_What is expected_. If a line of the records contains the string "exprimées", copy it out.

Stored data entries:
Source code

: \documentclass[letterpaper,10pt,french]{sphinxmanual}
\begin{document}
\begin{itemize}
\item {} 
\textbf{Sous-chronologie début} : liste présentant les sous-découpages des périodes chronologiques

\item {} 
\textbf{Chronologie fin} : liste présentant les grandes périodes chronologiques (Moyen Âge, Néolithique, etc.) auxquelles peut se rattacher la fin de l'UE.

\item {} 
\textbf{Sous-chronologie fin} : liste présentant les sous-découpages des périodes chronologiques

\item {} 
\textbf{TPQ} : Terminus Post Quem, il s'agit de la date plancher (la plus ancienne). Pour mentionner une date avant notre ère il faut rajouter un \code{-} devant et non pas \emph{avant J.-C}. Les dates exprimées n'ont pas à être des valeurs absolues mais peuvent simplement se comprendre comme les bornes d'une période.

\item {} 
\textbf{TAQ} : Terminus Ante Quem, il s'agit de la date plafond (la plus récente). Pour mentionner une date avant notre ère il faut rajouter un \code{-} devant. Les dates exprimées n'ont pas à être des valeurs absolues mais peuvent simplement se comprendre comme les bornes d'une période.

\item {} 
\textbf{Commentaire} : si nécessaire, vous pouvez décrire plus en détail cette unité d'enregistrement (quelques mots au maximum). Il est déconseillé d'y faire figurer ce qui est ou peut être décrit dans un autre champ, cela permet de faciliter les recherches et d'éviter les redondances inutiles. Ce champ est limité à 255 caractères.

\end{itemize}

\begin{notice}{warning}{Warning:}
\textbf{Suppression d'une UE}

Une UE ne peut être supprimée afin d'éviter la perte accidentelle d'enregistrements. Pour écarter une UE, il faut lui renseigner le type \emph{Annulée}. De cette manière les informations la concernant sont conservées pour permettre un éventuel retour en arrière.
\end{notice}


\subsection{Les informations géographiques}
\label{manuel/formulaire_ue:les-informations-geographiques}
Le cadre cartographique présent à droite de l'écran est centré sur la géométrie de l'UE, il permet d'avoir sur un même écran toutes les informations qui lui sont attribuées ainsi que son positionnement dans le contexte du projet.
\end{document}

==

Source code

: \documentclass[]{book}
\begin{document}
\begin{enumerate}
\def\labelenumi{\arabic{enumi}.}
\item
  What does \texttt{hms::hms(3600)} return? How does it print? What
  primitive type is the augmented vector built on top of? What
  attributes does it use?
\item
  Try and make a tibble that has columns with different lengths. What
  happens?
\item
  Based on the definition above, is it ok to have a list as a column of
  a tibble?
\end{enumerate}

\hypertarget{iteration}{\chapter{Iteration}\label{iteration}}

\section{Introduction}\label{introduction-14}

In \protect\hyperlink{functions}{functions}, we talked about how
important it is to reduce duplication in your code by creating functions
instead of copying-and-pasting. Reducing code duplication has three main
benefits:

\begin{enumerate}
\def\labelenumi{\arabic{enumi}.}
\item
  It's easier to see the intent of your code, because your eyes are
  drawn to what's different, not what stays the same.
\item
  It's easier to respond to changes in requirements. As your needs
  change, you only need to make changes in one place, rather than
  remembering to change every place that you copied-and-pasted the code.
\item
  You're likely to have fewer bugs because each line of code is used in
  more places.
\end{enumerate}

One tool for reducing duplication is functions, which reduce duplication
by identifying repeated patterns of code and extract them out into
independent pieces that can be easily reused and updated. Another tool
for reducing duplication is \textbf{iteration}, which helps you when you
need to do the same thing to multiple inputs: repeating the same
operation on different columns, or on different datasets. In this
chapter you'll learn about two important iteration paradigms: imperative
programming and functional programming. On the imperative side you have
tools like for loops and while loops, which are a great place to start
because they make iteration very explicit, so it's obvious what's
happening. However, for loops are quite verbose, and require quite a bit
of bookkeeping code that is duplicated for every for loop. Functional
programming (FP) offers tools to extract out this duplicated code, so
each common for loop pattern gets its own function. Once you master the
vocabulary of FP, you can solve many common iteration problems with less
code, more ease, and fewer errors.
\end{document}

==

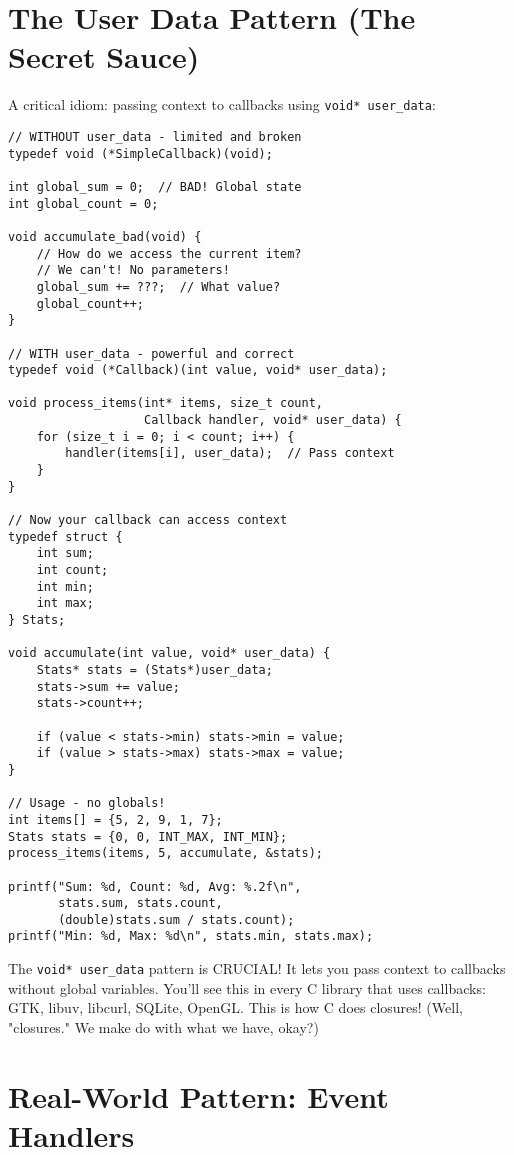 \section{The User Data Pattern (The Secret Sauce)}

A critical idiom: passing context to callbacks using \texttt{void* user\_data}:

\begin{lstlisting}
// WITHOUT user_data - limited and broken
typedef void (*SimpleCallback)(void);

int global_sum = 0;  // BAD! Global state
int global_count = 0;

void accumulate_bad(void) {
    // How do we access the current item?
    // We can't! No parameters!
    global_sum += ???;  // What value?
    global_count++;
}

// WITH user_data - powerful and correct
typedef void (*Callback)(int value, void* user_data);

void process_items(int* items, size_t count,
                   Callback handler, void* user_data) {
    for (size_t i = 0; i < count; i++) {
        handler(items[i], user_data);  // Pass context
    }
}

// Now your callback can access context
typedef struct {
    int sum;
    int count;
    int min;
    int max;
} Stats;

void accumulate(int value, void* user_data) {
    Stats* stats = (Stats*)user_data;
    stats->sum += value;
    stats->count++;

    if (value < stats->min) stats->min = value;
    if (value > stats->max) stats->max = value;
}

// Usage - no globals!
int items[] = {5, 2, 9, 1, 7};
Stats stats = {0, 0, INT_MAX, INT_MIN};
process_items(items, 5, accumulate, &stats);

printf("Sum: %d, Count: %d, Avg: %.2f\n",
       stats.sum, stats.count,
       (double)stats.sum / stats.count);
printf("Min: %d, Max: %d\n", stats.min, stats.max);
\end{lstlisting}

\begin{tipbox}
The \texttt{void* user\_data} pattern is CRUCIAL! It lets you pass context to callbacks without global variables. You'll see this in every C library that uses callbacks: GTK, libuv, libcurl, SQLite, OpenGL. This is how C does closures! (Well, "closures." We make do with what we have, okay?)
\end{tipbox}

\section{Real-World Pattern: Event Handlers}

_Reply to the exercise_.
\textbf{TPQ} : Terminus Post Quem, il s'agit de la date plancher (la plus ancienne). Pour mentionner une date avant notre ère il faut rajouter un \code{-} devant et non pas \emph{avant J.-C}. Les dates exprimées n'ont pas à être des valeurs absolues mais peuvent simplement se comprendre comme les bornes d'une période.
\textbf{TAQ} : Terminus Ante Quem, il s'agit de la date plafond (la plus récente). Pour mentionner une date avant notre ère il faut rajouter un \code{-} devant. Les dates exprimées n'ont pas à être des valeurs absolues mais peuvent simplement se comprendre comme les bornes d'une période.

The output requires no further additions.